Posted 16 January 2018
By Zachary Brennan
The US Food and Drug Administration (FDA) late last month sent a warning letter to San Diego-based Imprimis Pharmaceuticals for false and misleading claims made on the company’s website and Twitter account, among other violations.
FDA said that for two products – "Simple Drops" and "Klarity C-Drops" – the company claims they are made with FDA approved components or are FDA-approved, "when that is not the case."
In addition, FDA said Imprimis' website makes false or misleading claims about its "Dropless," "LessDrops" and "Simple Drops" products by "omitting important risk information, including side effects, contraindications, or consequences that may result from their use, and by presenting efficacy claims about your ‘Simple Drops’ products while omitting material information."

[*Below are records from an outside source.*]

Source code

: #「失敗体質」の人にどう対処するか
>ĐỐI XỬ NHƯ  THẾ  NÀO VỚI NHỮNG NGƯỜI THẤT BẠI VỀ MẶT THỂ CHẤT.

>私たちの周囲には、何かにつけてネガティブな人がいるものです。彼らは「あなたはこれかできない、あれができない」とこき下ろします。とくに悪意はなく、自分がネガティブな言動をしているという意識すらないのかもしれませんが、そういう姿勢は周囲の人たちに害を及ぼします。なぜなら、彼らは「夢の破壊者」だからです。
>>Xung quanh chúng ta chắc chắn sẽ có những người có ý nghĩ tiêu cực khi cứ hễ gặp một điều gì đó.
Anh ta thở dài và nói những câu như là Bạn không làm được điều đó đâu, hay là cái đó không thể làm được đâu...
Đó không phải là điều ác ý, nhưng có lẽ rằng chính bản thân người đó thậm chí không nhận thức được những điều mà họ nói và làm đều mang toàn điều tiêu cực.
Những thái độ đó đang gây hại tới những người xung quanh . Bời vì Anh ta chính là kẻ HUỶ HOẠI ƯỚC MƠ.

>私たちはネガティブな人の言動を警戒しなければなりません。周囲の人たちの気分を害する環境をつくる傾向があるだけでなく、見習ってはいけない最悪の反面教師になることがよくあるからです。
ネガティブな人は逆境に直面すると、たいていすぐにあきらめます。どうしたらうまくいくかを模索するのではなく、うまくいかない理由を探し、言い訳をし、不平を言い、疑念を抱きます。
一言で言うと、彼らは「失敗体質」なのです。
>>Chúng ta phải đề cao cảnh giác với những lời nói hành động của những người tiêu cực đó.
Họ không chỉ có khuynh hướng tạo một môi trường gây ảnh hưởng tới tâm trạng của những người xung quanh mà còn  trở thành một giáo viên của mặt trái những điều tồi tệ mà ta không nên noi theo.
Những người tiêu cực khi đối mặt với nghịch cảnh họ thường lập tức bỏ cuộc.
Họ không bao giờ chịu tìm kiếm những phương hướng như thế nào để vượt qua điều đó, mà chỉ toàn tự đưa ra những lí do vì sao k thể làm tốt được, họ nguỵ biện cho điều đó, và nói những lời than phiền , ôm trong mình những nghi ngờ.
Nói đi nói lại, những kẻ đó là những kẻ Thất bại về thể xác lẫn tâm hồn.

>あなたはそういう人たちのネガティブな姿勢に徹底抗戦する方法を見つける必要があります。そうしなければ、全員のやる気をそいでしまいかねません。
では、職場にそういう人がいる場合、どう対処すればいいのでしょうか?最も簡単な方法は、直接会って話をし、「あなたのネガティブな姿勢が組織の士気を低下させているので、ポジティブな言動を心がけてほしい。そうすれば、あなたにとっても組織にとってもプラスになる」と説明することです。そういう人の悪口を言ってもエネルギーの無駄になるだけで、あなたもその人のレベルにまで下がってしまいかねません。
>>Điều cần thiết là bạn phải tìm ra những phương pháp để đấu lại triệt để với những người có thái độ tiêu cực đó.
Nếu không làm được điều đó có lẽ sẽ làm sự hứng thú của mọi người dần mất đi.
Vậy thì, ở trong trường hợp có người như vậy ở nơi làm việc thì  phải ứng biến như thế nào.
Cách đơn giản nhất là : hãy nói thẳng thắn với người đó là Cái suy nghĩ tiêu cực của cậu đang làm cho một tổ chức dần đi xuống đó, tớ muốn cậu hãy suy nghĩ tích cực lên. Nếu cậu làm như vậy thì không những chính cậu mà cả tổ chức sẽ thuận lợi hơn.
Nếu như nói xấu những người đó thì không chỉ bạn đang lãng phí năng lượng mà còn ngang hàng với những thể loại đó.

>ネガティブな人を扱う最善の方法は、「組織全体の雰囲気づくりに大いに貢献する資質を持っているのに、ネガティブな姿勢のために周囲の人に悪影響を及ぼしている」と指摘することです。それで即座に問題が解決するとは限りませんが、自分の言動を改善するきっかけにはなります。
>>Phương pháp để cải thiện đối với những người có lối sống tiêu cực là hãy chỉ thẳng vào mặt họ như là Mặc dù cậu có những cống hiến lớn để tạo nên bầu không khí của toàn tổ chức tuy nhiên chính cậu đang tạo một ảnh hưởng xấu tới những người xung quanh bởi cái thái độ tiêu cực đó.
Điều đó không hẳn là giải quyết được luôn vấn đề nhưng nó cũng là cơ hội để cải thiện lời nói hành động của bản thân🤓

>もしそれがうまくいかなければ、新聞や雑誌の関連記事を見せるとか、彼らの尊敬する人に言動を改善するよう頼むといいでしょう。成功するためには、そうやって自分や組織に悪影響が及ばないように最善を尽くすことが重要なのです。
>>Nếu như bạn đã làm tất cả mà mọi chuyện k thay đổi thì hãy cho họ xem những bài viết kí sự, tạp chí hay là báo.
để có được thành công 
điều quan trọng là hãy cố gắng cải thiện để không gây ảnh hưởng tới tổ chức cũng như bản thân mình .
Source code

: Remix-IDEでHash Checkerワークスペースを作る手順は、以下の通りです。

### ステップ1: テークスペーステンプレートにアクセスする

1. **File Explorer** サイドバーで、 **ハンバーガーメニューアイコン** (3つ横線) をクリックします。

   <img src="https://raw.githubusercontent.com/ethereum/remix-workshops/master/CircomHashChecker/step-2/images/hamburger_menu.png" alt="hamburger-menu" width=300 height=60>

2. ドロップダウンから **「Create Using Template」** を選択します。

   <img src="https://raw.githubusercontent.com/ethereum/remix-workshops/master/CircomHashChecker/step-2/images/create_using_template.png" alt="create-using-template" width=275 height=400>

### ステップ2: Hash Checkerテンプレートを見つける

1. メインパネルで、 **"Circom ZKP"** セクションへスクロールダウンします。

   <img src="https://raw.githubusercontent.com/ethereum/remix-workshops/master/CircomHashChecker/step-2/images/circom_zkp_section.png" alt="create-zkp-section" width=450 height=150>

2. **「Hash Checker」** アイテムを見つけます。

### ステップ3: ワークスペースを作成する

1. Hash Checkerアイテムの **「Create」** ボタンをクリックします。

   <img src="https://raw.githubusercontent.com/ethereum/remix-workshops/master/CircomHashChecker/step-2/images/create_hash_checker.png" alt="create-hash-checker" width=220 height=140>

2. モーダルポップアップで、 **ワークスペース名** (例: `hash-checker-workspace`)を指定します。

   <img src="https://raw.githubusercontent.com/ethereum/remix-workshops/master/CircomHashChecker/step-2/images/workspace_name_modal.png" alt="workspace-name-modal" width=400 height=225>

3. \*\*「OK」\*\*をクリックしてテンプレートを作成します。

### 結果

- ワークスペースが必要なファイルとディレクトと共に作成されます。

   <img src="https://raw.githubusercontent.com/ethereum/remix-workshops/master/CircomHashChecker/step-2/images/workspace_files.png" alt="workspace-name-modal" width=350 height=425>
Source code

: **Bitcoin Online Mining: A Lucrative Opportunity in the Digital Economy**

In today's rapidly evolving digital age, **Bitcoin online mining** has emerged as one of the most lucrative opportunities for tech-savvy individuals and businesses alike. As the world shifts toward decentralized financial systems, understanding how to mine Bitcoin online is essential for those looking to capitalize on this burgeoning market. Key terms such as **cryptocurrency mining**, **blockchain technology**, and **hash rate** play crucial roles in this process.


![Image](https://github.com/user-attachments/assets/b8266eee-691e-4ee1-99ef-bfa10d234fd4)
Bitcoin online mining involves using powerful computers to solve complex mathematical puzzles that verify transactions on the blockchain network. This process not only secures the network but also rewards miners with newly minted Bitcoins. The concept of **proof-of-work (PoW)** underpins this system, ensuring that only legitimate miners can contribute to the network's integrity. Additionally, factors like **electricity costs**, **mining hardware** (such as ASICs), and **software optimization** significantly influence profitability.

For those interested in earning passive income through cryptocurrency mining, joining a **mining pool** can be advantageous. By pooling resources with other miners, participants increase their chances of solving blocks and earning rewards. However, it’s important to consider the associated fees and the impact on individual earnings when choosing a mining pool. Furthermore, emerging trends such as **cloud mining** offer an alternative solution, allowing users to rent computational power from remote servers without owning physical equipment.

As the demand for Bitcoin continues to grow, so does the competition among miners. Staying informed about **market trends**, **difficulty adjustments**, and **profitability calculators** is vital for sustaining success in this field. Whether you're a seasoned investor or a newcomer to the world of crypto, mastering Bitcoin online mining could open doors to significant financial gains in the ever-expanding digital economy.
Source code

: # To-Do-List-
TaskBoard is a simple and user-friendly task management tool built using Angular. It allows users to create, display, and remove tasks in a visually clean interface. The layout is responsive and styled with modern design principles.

FDA said in the letter released Tuesday: "These violations are concerning from a public health perspective because they create a false or misleading impression about the safety and effectiveness of these products. This is especially concerning in light of the many known risks associated with several of the active ingredients in these products, as reflected in the prescribing information for FDA-approved products containing the same active ingredients."
Imprimis Founder and CEO Mark Baum, whose Twitter account appears to no longer exist, is also called out in the letter for tweeting a suggestion that the company’s compounded cyclosporine product – "Klarity-C drops" -- is FDA approved, but the product is not approved.
The company did not respond to a request for comment.